**Data section**
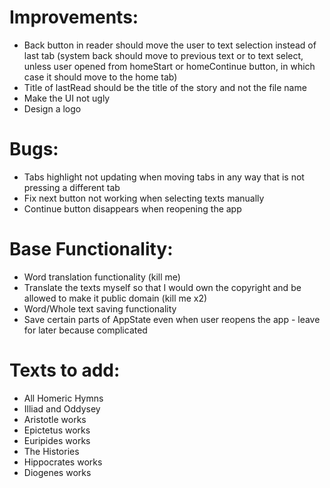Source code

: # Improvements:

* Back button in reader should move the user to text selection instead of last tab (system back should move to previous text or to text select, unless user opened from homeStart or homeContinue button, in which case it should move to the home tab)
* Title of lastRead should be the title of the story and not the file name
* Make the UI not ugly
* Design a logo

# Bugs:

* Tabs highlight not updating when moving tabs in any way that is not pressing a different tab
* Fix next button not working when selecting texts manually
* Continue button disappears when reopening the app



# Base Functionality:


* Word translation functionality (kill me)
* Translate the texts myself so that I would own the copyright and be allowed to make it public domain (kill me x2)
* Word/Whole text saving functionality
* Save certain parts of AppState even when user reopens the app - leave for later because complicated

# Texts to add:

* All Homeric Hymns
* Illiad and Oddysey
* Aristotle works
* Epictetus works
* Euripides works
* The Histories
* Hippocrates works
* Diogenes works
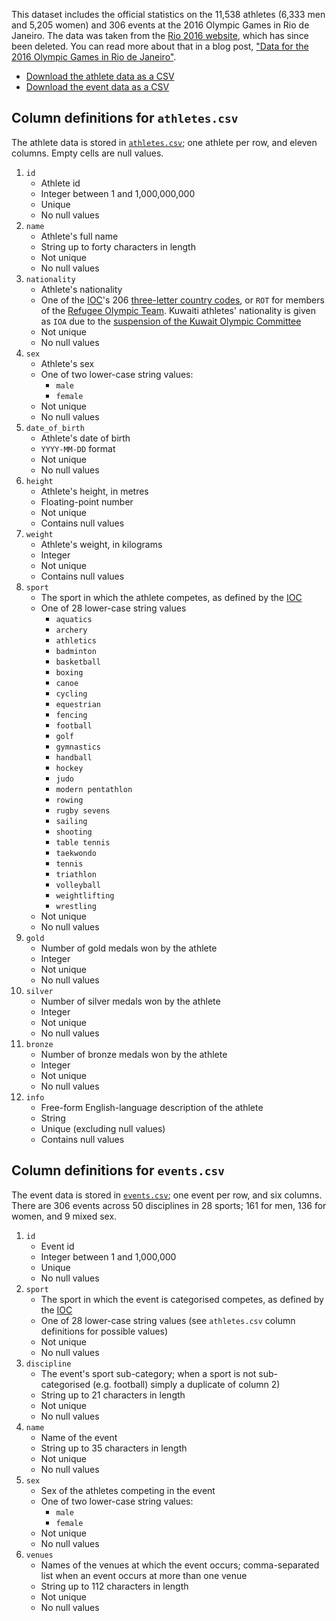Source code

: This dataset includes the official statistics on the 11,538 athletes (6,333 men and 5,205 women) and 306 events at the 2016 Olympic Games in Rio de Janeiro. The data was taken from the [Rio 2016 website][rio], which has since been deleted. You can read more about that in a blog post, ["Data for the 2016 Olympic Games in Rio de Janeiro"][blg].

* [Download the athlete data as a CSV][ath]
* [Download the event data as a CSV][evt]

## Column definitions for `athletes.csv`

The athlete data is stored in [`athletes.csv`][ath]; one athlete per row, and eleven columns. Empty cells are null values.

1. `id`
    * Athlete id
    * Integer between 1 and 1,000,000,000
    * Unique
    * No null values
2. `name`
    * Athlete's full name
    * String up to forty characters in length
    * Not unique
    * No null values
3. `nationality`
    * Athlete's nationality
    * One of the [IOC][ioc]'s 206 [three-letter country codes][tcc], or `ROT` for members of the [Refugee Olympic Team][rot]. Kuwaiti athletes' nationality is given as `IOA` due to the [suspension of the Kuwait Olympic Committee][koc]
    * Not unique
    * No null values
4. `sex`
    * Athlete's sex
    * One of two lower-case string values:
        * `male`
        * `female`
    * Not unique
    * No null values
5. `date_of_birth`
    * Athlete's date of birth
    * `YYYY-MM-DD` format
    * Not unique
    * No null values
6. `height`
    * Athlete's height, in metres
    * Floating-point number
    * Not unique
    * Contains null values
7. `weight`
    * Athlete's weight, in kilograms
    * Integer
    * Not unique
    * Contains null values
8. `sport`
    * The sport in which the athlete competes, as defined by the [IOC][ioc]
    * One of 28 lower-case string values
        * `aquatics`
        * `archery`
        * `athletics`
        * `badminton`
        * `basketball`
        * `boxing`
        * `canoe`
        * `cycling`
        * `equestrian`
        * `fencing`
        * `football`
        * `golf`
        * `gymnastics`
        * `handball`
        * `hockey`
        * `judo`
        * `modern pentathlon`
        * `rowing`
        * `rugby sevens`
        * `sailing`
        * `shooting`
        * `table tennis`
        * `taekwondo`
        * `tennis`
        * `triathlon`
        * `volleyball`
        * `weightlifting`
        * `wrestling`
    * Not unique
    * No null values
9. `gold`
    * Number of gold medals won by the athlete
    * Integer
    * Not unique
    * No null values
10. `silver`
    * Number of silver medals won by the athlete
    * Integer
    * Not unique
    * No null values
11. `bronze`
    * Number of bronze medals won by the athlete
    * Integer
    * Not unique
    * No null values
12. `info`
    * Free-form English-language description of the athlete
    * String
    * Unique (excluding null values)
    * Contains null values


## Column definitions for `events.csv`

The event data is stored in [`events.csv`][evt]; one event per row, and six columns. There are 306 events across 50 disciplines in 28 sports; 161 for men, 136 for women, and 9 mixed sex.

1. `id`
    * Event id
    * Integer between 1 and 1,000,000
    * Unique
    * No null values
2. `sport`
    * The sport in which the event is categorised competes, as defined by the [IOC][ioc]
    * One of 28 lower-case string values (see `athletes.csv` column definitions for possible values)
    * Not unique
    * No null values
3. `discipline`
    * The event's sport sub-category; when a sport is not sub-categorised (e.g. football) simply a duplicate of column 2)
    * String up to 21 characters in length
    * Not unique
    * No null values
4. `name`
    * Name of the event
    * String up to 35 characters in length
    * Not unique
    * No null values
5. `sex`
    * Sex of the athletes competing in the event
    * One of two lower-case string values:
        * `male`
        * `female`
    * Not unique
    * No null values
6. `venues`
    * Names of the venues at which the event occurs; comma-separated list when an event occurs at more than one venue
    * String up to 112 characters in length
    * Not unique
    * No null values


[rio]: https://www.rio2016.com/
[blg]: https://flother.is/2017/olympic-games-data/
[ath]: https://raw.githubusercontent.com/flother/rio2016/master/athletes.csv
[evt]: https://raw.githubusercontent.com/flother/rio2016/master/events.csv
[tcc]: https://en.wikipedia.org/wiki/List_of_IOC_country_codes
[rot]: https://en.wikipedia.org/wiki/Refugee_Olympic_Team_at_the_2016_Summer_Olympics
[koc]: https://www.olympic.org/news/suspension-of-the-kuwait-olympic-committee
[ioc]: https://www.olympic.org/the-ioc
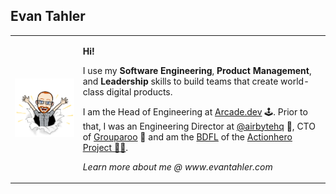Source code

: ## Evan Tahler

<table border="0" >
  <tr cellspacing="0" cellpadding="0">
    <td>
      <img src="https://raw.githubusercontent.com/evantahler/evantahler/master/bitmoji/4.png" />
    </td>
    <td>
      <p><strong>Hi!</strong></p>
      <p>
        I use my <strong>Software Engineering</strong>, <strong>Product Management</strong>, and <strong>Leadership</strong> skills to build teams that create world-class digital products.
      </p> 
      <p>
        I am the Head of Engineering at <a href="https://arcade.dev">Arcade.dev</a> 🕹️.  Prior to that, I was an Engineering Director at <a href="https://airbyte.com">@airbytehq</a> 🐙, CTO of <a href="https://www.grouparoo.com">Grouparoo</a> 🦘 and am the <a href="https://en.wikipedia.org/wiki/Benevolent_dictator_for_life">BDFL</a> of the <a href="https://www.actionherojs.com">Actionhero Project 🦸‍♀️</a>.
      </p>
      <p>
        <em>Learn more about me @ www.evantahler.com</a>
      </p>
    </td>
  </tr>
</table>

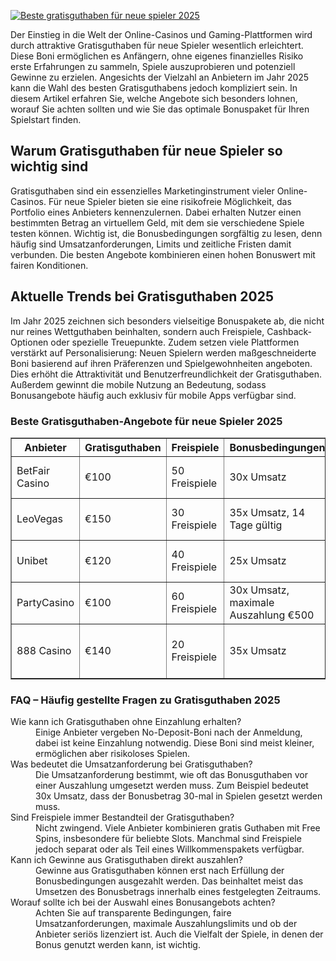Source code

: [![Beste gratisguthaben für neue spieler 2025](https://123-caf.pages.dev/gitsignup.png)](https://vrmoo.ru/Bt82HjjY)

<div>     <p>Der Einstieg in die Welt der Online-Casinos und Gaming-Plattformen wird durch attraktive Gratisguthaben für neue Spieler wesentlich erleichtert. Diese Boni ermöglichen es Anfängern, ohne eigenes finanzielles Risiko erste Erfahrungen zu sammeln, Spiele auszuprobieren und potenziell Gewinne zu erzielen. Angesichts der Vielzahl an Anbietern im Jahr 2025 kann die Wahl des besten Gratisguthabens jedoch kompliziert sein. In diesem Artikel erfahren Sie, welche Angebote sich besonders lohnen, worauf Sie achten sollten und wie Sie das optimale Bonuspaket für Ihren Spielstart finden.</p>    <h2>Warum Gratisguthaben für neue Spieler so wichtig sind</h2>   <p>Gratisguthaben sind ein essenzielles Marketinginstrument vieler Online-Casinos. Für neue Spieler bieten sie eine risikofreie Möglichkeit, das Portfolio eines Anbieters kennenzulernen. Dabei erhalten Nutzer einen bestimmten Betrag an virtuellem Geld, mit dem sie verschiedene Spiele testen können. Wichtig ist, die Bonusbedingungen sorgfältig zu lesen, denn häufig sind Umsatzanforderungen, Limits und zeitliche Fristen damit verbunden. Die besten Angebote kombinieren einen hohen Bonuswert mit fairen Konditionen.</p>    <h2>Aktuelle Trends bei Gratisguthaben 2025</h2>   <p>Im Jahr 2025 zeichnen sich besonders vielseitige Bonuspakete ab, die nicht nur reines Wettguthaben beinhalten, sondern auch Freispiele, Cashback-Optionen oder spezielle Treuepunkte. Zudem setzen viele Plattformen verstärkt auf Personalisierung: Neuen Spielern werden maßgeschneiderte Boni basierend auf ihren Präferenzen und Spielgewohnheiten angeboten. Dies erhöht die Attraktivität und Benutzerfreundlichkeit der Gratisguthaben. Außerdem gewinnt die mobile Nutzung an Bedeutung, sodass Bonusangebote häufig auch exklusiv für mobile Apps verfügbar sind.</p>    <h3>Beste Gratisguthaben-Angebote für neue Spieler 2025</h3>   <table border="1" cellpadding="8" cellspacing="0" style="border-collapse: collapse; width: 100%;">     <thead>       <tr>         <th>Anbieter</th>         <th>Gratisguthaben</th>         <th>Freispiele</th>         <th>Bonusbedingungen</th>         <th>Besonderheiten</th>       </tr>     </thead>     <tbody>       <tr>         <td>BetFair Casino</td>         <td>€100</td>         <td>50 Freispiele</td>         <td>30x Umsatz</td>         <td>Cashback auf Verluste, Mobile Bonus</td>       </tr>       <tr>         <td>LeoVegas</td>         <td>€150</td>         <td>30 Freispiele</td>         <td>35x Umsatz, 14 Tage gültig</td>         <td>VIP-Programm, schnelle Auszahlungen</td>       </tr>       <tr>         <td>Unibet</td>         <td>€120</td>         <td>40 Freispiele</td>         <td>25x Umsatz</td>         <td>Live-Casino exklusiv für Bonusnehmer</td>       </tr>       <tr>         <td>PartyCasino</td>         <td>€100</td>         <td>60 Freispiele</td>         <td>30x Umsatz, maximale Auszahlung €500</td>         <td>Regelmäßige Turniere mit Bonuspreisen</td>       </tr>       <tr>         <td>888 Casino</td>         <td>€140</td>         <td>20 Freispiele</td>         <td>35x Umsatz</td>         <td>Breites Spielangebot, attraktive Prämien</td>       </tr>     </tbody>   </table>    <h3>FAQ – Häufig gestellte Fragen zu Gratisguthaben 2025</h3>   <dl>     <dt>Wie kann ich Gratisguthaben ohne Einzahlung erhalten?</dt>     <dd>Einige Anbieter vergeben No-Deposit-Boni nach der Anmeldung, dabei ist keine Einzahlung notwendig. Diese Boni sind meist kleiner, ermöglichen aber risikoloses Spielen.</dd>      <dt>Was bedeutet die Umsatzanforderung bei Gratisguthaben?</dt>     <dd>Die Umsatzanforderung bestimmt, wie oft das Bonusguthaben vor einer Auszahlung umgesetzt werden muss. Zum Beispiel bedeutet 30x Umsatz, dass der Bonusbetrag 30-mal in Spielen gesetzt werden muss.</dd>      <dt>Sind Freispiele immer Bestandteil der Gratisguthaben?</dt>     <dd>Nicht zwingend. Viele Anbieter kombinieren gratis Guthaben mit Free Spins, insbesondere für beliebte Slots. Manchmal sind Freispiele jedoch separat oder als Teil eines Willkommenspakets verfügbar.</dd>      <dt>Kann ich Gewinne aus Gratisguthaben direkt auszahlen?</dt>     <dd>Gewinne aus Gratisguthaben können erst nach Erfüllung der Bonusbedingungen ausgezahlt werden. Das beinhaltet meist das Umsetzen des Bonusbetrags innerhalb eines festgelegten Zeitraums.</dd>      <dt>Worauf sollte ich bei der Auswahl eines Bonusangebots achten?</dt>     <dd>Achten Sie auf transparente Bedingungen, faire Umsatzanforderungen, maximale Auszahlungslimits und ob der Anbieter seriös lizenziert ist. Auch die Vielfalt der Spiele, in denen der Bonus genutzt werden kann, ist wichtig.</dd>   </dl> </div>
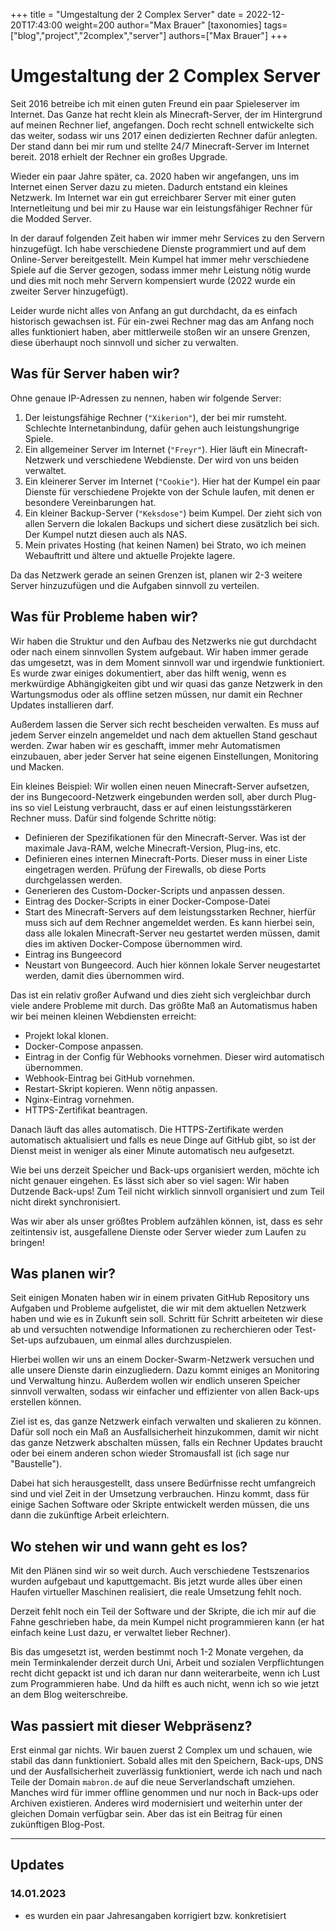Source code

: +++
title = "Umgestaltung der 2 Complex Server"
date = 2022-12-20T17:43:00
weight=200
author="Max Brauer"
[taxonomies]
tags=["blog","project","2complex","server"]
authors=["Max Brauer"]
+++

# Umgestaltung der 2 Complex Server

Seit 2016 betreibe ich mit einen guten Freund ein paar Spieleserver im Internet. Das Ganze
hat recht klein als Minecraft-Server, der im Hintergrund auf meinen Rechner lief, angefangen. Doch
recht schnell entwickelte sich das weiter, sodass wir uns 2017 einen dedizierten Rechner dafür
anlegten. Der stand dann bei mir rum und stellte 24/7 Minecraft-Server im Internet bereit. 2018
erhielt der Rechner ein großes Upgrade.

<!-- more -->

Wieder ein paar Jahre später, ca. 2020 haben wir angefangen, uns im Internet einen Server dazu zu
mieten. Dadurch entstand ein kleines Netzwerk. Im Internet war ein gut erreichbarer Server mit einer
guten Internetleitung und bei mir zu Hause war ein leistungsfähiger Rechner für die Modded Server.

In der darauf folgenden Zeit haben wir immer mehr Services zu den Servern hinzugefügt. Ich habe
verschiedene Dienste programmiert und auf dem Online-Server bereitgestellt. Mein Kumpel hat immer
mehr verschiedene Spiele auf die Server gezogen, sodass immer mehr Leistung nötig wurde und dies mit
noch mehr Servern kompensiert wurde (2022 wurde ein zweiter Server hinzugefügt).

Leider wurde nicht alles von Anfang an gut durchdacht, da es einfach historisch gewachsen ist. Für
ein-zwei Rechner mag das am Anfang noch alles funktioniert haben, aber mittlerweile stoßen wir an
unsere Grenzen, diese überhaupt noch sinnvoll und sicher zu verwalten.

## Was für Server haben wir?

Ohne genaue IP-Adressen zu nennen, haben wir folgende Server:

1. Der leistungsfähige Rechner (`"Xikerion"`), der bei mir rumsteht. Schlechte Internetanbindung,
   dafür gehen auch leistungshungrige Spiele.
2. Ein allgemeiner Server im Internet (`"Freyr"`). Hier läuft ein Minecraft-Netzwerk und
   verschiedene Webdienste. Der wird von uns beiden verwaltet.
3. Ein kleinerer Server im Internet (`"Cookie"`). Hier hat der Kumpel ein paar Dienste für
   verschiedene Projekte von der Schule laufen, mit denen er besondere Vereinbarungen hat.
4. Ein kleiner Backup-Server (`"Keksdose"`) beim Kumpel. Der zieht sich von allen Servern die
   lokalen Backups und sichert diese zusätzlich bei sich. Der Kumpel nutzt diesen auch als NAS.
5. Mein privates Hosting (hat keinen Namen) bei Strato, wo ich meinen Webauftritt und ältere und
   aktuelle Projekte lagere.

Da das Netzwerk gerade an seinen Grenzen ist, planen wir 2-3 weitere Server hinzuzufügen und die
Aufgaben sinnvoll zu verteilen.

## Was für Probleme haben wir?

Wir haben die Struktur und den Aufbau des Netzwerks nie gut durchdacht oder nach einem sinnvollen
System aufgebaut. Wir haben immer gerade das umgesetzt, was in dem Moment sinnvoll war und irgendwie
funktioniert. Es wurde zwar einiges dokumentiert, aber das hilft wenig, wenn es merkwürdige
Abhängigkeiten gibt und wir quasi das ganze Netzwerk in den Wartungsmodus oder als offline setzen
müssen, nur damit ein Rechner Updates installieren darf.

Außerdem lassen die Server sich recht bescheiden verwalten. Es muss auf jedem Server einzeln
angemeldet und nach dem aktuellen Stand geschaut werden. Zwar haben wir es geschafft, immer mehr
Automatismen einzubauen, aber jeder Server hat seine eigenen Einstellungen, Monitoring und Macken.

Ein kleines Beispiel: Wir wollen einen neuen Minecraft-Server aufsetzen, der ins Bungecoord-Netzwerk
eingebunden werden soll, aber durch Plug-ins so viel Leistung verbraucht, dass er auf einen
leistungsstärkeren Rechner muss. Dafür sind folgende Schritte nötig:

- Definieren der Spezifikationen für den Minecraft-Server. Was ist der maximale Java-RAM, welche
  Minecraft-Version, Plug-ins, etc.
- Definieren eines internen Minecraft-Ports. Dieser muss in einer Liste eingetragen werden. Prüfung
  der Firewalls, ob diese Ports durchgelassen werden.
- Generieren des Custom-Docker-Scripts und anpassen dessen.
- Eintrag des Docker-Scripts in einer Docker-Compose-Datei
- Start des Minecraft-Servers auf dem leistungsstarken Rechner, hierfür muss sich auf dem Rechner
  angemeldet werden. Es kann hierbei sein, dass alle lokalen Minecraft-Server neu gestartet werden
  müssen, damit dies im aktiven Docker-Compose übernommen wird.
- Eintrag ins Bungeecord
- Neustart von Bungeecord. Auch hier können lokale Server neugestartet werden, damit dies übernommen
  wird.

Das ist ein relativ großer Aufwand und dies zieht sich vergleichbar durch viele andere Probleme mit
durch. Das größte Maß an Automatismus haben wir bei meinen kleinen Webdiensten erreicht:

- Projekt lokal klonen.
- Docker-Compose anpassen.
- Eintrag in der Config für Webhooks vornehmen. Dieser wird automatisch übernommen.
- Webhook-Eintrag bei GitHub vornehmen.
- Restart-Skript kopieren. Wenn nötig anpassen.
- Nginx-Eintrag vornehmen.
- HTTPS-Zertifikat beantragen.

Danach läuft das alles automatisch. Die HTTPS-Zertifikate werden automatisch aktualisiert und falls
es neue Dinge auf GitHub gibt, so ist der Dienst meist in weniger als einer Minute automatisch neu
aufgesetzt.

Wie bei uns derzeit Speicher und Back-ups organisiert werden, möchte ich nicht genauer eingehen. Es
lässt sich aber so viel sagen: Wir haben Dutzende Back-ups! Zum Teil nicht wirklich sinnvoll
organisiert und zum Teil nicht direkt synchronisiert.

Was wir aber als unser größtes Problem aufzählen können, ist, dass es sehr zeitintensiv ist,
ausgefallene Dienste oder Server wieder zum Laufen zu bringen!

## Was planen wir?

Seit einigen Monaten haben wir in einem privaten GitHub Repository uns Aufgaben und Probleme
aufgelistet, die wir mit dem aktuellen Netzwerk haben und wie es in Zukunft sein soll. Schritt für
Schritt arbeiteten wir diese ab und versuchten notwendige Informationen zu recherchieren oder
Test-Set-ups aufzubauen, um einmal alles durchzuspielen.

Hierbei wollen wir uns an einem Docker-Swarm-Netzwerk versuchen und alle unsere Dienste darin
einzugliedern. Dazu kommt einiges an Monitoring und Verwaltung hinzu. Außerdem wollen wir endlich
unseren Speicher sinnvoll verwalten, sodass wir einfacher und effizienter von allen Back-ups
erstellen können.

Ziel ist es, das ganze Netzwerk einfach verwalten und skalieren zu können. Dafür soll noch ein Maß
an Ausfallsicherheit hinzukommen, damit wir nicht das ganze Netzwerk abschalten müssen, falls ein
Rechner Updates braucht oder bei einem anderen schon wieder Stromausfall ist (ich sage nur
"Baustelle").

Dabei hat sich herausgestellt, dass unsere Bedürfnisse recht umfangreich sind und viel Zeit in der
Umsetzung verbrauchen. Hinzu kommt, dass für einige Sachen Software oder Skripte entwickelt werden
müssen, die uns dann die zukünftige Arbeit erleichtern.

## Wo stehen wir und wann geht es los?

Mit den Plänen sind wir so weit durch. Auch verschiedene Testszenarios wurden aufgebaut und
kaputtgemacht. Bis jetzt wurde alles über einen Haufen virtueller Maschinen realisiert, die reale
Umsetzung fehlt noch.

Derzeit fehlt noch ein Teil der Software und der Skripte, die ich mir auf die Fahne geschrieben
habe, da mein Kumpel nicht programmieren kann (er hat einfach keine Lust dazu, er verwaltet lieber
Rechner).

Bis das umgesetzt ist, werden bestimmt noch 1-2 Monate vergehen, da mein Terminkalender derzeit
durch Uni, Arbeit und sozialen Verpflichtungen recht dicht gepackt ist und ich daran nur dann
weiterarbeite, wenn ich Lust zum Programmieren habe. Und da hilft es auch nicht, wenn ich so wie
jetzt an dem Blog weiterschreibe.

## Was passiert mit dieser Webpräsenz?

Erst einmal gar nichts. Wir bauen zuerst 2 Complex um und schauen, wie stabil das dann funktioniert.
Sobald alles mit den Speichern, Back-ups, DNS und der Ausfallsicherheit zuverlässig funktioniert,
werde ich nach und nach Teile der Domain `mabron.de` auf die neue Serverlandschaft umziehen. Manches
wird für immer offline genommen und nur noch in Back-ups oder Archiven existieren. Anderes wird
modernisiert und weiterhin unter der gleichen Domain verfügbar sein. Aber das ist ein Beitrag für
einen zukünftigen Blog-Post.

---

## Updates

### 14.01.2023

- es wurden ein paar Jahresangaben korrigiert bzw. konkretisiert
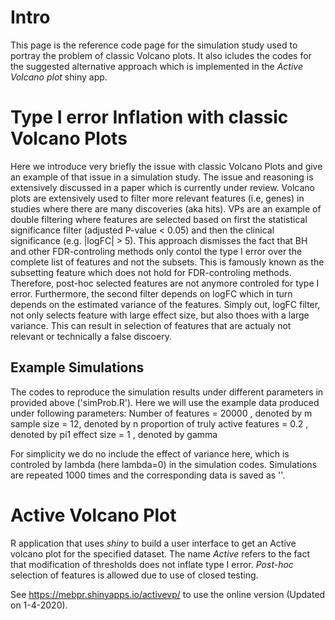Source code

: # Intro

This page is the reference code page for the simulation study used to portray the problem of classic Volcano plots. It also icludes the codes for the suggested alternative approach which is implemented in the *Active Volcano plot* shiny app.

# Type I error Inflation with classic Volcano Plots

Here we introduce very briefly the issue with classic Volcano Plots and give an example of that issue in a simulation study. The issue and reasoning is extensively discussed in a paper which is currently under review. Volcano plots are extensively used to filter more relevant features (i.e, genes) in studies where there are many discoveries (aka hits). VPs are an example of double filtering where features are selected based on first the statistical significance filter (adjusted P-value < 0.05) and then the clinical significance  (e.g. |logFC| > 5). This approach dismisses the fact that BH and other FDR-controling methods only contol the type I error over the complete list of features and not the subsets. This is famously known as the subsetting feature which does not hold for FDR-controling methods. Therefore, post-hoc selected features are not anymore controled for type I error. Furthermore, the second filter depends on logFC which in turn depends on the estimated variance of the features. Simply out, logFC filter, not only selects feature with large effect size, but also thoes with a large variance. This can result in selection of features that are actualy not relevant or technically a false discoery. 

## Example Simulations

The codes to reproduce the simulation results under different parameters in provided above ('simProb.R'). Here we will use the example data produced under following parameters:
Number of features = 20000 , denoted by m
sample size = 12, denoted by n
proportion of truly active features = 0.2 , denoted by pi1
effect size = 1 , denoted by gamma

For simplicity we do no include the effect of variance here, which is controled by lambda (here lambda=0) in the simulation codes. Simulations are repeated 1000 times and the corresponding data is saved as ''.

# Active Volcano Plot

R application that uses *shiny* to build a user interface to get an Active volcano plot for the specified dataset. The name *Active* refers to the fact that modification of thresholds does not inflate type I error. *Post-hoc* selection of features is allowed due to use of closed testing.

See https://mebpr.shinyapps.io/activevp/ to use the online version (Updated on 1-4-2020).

**What you have to do**
Tally the lines of the material above that include the word "case", then state that tally alone.

**Exercise answer**
5